(DESCRIPTION OF THE TASK) The entries below should be repeated exactly, with no pictures carried over.

────

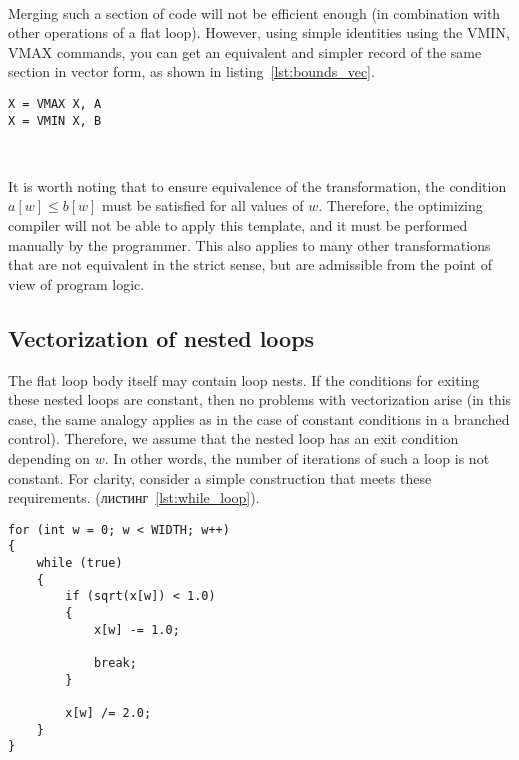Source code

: \documentclass[
11pt,%
tightenlines,%
twoside,%
onecolumn,%
nofloats,%
nobibnotes,%
nofootinbib,%
superscriptaddress,%
noshowpacs,%
centertags]%
{revtex4}
\begin{document}
\

Merging such a section of code will not be efficient enough (in  combination with other operations of a flat loop).
However, using simple identities using the VMIN, VMAX commands, you can get an equivalent and simpler record of the same section in vector form, as shown in listing~\ref{lst:bounds_vec}.

\begin{lstlisting}[caption={Векторизованная форма ограничения значения величины с помощью нижней и верхней границ.},label={lst:bounds_vec}]
X = VMAX X, A
X = VMIN X, B
\end{lstlisting}

\

It is worth noting that to ensure equivalence of the transformation, the condition $a[w] \le b[w]$ must be satisfied for all values of $w$.
Therefore, the optimizing compiler will not be able to apply this template, and it must be performed manually by the programmer.
This also applies to many other transformations that are not equivalent in the strict sense, but are admissible from the point of view of program logic.

\subsection{Vectorization of nested loops}

The flat loop body itself may contain loop nests.
If the conditions for exiting these nested loops are constant, then no problems with vectorization arise (in this case, the same analogy applies as in the case of constant conditions in a branched control).
Therefore, we assume that the nested loop has an exit condition depending on $w$.
In other words, the number of iterations of such a loop is not constant.
For clarity, consider a simple construction that meets these requirements. (листинг~\ref{lst:while_loop}).

\begin{lstlisting}[caption={Flat loop containing a loop with a non-constant number of iterations},label={lst:while_loop}]
for (int w = 0; w < WIDTH; w++)
{
    while (true)
    {
        if (sqrt(x[w]) < 1.0)
        {
            x[w] -= 1.0;

            break;
        }
            
        x[w] /= 2.0;
    }
}
\end{lstlisting}

\
\end{document}
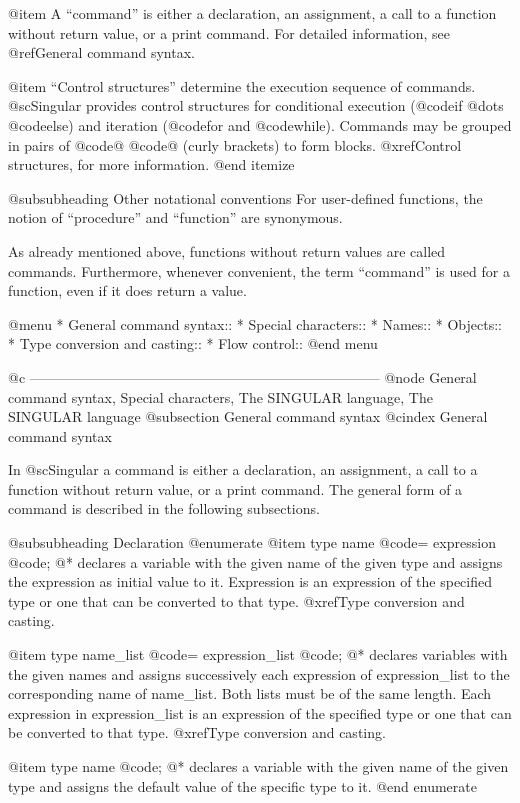 @item
A ``command'' is either a declaration, an assignment, a call to a
function without return value, or a print command.  For detailed
information, see @ref{General command syntax}.

@item
``Control structures'' determine the execution sequence of commands.
@sc{Singular} provides control structures for conditional execution
(@code{if} @dots{} @code{else}) and iteration (@code{for} and
@code{while}).  Commands may be grouped in pairs of @code{@{} @code{@}}
(curly brackets) to form blocks.  @xref{Control structures}, for
more information.
@end itemize

@subsubheading Other notational conventions
For user-defined functions, the notion of ``procedure'' and
``function'' are synonymous.

As already mentioned above, functions without return values are called
commands.  Furthermore, whenever convenient, the term ``command'' is
used for a function, even if it does return a value.

@menu
* General command syntax::
* Special characters::
* Names::
* Objects::
* Type conversion and casting::
* Flow control::
@end menu

@c ---------------------------------------------------------------------------
@node General command syntax, Special characters, The SINGULAR language, The SINGULAR language
@subsection General command syntax
@cindex General command syntax

In @sc{Singular} a command is either a declaration, an assignment, a
call to a function without return value, or a print command. The general
form of a command is described in the following subsections.

@subsubheading Declaration
@enumerate
@item type name @code{=} expression @code{;}
@* declares a variable with the given name of the given type and assigns
the expression as initial value to it.  Expression is an expression of
the specified type or one that can be converted to that type.
@xref{Type conversion and casting}.

@item type name_list @code{=} expression_list @code{;}
@* declares variables with the given names and assigns successively each
expression of expression_list to the corresponding name of
name_list.  Both lists must be of the same length.  Each expression in
expression_list is an expression of the specified type or one that can
be converted to that type.  @xref{Type conversion and casting}.

@item type name @code{;}
@* declares a variable with the given name of the given type and assigns
the default value of the specific type to it.
@end enumerate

────

(SOLVED PROBLEM)
Source code

: \documentclass[
11pt,%
tightenlines,%
twoside,%
onecolumn,%
nofloats,%
nobibnotes,%
nofootinbib,%
superscriptaddress,%
noshowpacs,%
centertags]%
{revtex4}
\begin{document}
\

Merging such a section of code will not be efficient enough (in  combination with other operations of a flat loop).
However, using simple identities using the VMIN, VMAX commands, you can get an equivalent and simpler record of the same section in vector form, as shown in listing~\ref{lst:bounds_vec}.

\begin{lstlisting}[caption={Векторизованная форма ограничения значения величины с помощью нижней и верхней границ.},label={lst:bounds_vec}]
X = VMAX X, A
X = VMIN X, B
\end{lstlisting}

\

It is worth noting that to ensure equivalence of the transformation, the condition $a[w] \le b[w]$ must be satisfied for all values of $w$.
Therefore, the optimizing compiler will not be able to apply this template, and it must be performed manually by the programmer.
This also applies to many other transformations that are not equivalent in the strict sense, but are admissible from the point of view of program logic.

\subsection{Vectorization of nested loops}

The flat loop body itself may contain loop nests.
If the conditions for exiting these nested loops are constant, then no problems with vectorization arise (in this case, the same analogy applies as in the case of constant conditions in a branched control).
Therefore, we assume that the nested loop has an exit condition depending on $w$.
In other words, the number of iterations of such a loop is not constant.
For clarity, consider a simple construction that meets these requirements. (листинг~\ref{lst:while_loop}).

\begin{lstlisting}[caption={Flat loop containing a loop with a non-constant number of iterations},label={lst:while_loop}]
for (int w = 0; w < WIDTH; w++)
{
    while (true)
    {
        if (sqrt(x[w]) < 1.0)
        {
            x[w] -= 1.0;

            break;
        }
            
        x[w] /= 2.0;
    }
}
\end{lstlisting}

\
\end{document}
 @item
A ``command'' is either a declaration, an assignment, a call to a
function without return value, or a print command.  For detailed
information, see @ref{General command syntax}.

@item
``Control structures'' determine the execution sequence of commands.
@sc{Singular} provides control structures for conditional execution
(@code{if} @dots{} @code{else}) and iteration (@code{for} and
@code{while}).  Commands may be grouped in pairs of @code{@{} @code{@}}
(curly brackets) to form blocks.  @xref{Control structures}, for
more information.
@end itemize

@subsubheading Other notational conventions
For user-defined functions, the notion of ``procedure'' and
``function'' are synonymous.

As already mentioned above, functions without return values are called
commands.  Furthermore, whenever convenient, the term ``command'' is
used for a function, even if it does return a value.

@menu
* General command syntax::
* Special characters::
* Names::
* Objects::
* Type conversion and casting::
* Flow control::
@end menu

@c ---------------------------------------------------------------------------
@node General command syntax, Special characters, The SINGULAR language, The SINGULAR language
@subsection General command syntax
@cindex General command syntax

In @sc{Singular} a command is either a declaration, an assignment, a
call to a function without return value, or a print command. The general
form of a command is described in the following subsections.

@subsubheading Declaration
@enumerate
@item type name @code{=} expression @code{;}
@* declares a variable with the given name of the given type and assigns
the expression as initial value to it.  Expression is an expression of
the specified type or one that can be converted to that type.
@xref{Type conversion and casting}.

@item type name_list @code{=} expression_list @code{;}
@* declares variables with the given names and assigns successively each
expression of expression_list to the corresponding name of
name_list.  Both lists must be of the same length.  Each expression in
expression_list is an expression of the specified type or one that can
be converted to that type.  @xref{Type conversion and casting}.

@item type name @code{;}
@* declares a variable with the given name of the given type and assigns
the default value of the specific type to it.
@end enumerate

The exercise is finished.